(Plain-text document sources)
※

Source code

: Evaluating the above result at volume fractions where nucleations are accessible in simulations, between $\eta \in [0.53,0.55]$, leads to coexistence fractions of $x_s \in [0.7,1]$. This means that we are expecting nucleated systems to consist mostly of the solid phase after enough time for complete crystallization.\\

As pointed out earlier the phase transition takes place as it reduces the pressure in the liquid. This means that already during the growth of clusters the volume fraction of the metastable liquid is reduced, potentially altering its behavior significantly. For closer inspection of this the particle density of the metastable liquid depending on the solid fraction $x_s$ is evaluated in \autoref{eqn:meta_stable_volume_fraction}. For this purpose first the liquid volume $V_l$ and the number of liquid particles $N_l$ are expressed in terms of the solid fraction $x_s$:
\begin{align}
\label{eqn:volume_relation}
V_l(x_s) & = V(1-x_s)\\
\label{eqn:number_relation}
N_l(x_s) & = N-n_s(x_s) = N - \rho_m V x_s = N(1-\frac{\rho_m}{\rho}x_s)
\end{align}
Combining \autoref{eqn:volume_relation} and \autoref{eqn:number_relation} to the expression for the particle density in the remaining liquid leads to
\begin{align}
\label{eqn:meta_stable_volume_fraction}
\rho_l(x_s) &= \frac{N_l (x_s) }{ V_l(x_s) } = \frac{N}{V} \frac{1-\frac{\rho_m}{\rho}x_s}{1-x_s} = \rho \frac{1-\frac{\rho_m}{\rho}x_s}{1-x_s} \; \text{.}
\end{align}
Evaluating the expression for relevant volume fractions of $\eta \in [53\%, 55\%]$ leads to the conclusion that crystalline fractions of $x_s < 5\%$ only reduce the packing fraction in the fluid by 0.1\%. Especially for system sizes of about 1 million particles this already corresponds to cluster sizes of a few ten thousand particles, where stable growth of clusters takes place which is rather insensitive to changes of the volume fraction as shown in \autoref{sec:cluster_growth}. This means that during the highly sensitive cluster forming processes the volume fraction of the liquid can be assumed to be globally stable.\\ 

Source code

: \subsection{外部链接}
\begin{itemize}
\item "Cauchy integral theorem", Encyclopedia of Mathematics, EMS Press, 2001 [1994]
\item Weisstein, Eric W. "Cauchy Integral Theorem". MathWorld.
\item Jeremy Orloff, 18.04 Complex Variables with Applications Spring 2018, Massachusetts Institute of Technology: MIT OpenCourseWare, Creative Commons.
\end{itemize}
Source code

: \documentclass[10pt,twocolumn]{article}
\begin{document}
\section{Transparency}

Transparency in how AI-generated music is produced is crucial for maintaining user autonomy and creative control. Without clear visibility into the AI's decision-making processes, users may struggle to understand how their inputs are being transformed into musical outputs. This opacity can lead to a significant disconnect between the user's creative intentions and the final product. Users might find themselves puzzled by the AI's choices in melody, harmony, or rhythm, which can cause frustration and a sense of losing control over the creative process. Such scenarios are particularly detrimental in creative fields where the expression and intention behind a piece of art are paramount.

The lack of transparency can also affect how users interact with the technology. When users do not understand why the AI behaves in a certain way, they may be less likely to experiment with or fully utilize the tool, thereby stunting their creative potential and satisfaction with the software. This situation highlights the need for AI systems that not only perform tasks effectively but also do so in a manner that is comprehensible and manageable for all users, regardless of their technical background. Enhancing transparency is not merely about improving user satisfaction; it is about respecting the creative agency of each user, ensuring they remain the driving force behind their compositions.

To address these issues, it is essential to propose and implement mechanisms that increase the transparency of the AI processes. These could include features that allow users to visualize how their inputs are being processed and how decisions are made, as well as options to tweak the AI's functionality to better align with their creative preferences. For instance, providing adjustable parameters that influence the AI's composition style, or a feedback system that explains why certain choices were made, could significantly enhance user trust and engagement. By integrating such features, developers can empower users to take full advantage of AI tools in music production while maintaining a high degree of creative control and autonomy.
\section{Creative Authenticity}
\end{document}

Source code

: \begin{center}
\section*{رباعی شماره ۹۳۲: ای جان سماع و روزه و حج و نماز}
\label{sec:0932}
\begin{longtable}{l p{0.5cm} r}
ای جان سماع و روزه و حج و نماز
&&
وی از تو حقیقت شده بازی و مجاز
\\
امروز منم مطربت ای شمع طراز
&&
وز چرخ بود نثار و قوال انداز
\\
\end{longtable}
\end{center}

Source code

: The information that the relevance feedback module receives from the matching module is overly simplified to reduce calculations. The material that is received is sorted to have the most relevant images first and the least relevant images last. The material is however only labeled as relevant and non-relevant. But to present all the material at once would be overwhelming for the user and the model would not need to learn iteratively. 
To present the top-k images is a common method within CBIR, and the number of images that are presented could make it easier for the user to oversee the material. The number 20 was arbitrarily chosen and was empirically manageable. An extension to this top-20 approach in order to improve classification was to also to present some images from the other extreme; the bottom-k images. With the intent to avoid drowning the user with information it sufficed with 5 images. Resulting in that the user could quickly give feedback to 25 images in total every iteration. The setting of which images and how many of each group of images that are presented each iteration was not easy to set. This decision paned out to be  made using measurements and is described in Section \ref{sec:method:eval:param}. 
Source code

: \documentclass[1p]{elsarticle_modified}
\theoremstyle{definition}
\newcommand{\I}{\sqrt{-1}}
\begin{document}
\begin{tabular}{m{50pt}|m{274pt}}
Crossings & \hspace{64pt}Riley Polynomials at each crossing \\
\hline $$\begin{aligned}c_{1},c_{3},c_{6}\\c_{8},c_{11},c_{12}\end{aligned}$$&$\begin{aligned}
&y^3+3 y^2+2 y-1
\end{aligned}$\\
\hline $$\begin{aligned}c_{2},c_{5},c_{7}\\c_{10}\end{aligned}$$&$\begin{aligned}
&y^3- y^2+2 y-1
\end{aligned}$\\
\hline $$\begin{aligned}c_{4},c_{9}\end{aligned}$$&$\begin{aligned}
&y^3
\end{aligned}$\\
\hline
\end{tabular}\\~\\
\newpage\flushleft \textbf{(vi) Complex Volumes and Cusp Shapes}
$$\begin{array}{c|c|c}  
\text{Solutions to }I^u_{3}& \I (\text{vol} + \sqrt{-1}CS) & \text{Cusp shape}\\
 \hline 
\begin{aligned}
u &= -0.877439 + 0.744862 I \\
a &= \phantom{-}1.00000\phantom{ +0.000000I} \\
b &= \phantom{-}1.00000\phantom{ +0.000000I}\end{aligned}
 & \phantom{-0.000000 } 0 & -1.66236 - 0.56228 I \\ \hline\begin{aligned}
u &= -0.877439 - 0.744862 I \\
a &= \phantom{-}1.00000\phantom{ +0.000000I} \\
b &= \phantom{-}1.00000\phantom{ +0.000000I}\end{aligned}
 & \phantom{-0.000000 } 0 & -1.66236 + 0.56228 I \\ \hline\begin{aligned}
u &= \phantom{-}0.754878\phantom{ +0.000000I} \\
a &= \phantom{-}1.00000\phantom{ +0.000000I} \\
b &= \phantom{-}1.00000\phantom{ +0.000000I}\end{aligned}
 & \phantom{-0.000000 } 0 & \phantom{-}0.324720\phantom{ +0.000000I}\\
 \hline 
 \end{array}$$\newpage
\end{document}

※

== Try it ==
Wherever the string "نماز" is found in the entries, copy the line it sits in.

== Response to this task ==
\section*{رباعی شماره ۹۳۲: ای جان سماع و روزه و حج و نماز}
ای جان سماع و روزه و حج و نماز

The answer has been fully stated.